Step 1: The Build Submitter — cluster_build.py

The Python script does three things: package the source, upload it to GCS, and submit a Cloud Build job. It does not know about Kubernetes, deployments, or rollouts. Its only job is to produce a built image URI.

# cluster_build.py — submit a build to Cloud Build API

def submit_build(component, project_id, repo_root):
    # 1. Package the source into a tarball
    context_tar = create_build_context(repo_root, component)

    # 2. Upload the tarball to a GCS staging bucket
    gcs_path = upload_to_gcs(context_tar, project_id)

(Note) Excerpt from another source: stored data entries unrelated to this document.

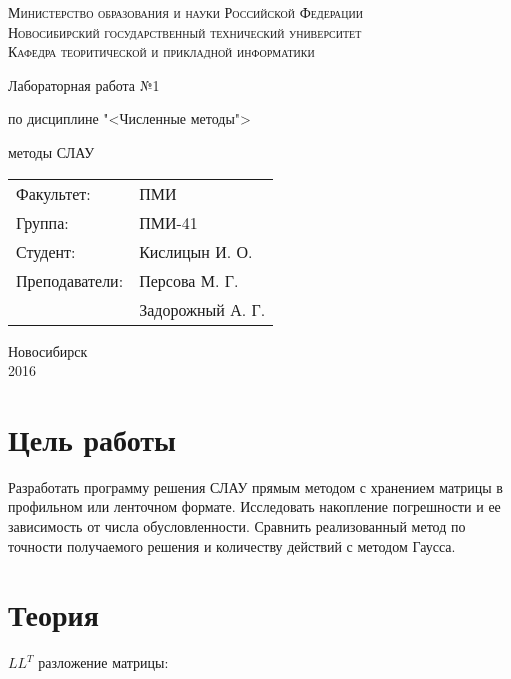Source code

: \documentclass[oneside, final, 12pt]{extarticle}
\begin{document}
\begin{titlepage}
	\begin{centering}
		\textsc{Министерство образования и науки Российской Федерации}\\
		\textsc{Новосибирский государственный технический университет}\\
		\textsc{Кафедра теоритической и прикладной информатики}\\
	\end{centering}
	\vfill
	\vfill
	\vfill
	\Large
	\centerline{Лабораторная работа №1}
	\centerline{по дисциплине "<Численные методы">}
	\centerline{ методы СЛАУ}
	\normalsize
	\vfill
	\vfill
	\vfill
	\begin{flushleft}
		\begin{minipage}{0.3\textwidth}
			\begin{tabular}{l l}
				Факультет: & ПМИ\\
				Группа: & ПМИ-41\\
				Студент: & Кислицын И. О.\\
				Преподаватели: & Персова М. Г.\\
				~ & Задорожный А. Г. 
			\end{tabular}
		\end{minipage}
	\end{flushleft}
	\vfill
	\vfill
	\begin{centering}
		Новосибирск\\
		2016\\
	\end{centering}
\end{titlepage}
\setcounter{page}{2}
\lstset{
	breaklines=\true,
	basicstyle=\footnotesize\ttfamily,
	tabsize=2,
	showspaces=\false,
	breaklines=\true,
	breakatwhitespace=\true,
	extendedchars=\true,
	keepspaces=\true,
	language=Haskell
}
\section{Цель работы}
Разработать программу решения СЛАУ прямым методом с хранением матрицы в профильном или ленточном формате. Исследовать накопление погрешности и ее зависимость от числа обусловленности. Сравнить реализованный метод по точности получаемого решения и количеству действий с методом Гаусса.

\section{Теория}
\(LL^T\) разложение матрицы:
\end{document}
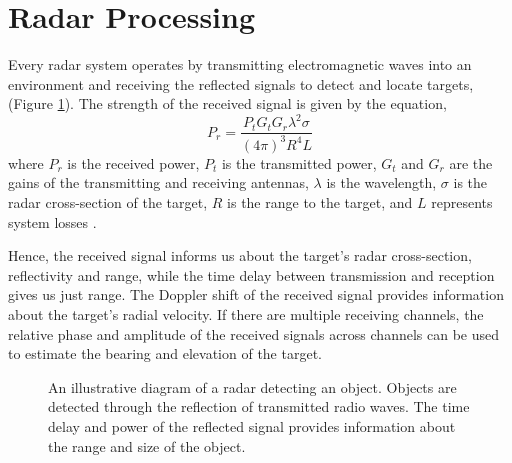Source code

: \section{Radar Processing}
\label{sec:background-radar-processing}
Every radar system operates by transmitting electromagnetic waves into an environment and 
receiving the reflected signals to detect and locate targets, (Figure \ref{fig:radar_operation}). 
The strength of the received signal is given by the equation,
\begin{equation}
P_r = \frac{P_t G_t G_r \lambda^2 \sigma}{(4\pi)^3 R^4 L}
\end{equation}
where $P_r$ is the received power, $P_t$ is the transmitted power, $G_t$ and $G_r$ are the gains
of the transmitting and receiving antennas, $\lambda$ is the wavelength, $\sigma$ is the radar
cross-section of the target, $R$ is the range to the target, and $L$ represents system losses \cite{Skolnik2001IntroRadarSystems}.

Hence, the received signal informs us about the target's radar cross-section, reflectivity and 
range, while the time delay between transmission and reception gives us just range. The 
Doppler shift of the received signal provides information about the target's radial 
velocity. If there are multiple receiving channels, the relative phase and amplitude of 
the received signals across channels can be used to estimate the bearing and elevation of 
the target.  

\begin{figure}[htb]
    \label{fig:radar_operation}
    \caption[Radar illustration]{An illustrative diagram of a radar detecting an object. Objects 
    are detected through the reflection of transmitted radio waves. The time delay and power of 
    the reflected signal provides information about the range and size of the object.}
\end{figure}


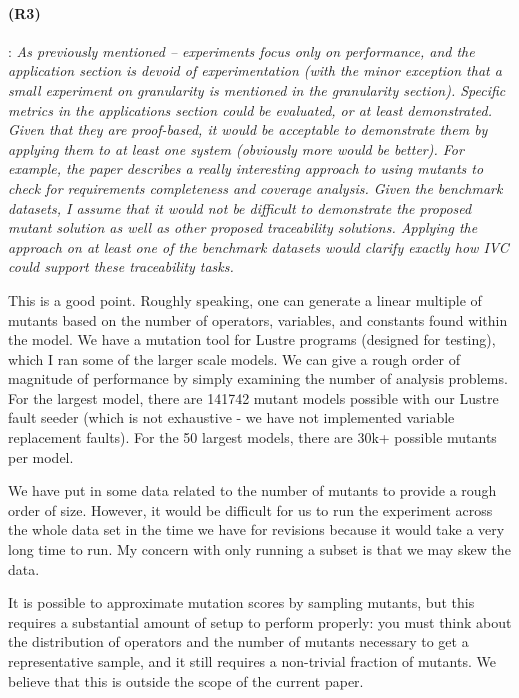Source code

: \documentclass{article}
\begin{document}
\paragraph{(R3)}: \textit{As previously mentioned -- experiments focus only on performance, and the application section is devoid of experimentation (with the minor exception that a small experiment on granularity is mentioned in the granularity section). Specific metrics in the applications section could be evaluated, or at least demonstrated. Given that they are proof-based, it would be acceptable to demonstrate them by applying them to at least one system (obviously more would be better). For example, the paper describes a really interesting approach to using mutants to check for requirements completeness and coverage analysis. Given the benchmark datasets, I assume that it would not be difficult to demonstrate the proposed mutant solution as well as other proposed traceability solutions. Applying the approach on at least one of the benchmark datasets would clarify exactly how IVC could support these traceability tasks.}
\vspace{0.05in}

This is a good point.  Roughly speaking, one can generate a linear multiple of mutants based on the number of operators, variables, and constants found within the model.  We have a mutation tool for Lustre programs (designed for testing), which I ran some of the larger scale models.  We can give a rough order of magnitude of performance by simply examining the number of analysis problems.  For the largest model, there are 141742 mutant models possible with our Lustre fault seeder (which is not exhaustive - we have not implemented variable replacement faults).   For the 50 largest models, there are 30k+ possible mutants per model.

We have put in some data related to the number of mutants to provide a rough order of size.  However, it would be difficult for us to run the experiment across the whole data set in the time we have for revisions because it would take a very long time to run.  My concern with only running a subset is that we may skew the data.

It is possible to approximate mutation scores by sampling mutants, but this requires a substantial amount of setup to perform properly: you must think about the distribution of operators and the number of mutants necessary to get a representative sample, and it still requires a non-trivial fraction of mutants.  We believe that this is outside the scope of the current paper.
\end{document}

    # 3. Submit the build to Cloud Build
    build = cloud_build_client.create_build(
        project_id=project_id,
        build={
            "source": {
                "storage_source": {
                    "bucket": staging_bucket,
                    "object": gcs_path,
                }
            },
            "steps": [{
                "name": "gcr.io/cloud-builders/docker",
                "args": ["build", "-t", image_tag, "."],
            }],
            "images": [image_tag],
        },
    )

    # 4. Poll for completion
    result = wait_for_build(build)
    return result.images[0]  # e.g. us-central1-docker.pkg.dev/agent-hub-ceo/agent-hub/gateway:sha-abc123

The tarball goes to GCS, not to Cloud Build directly. Cloud Build pulls the source from the bucket — you upload once, Cloud Build reads it, and the GCS object serves as an audit trail. The script polls for completion rather than using a callback. Inside a cluster, polling is simpler than setting up a webhook endpoint.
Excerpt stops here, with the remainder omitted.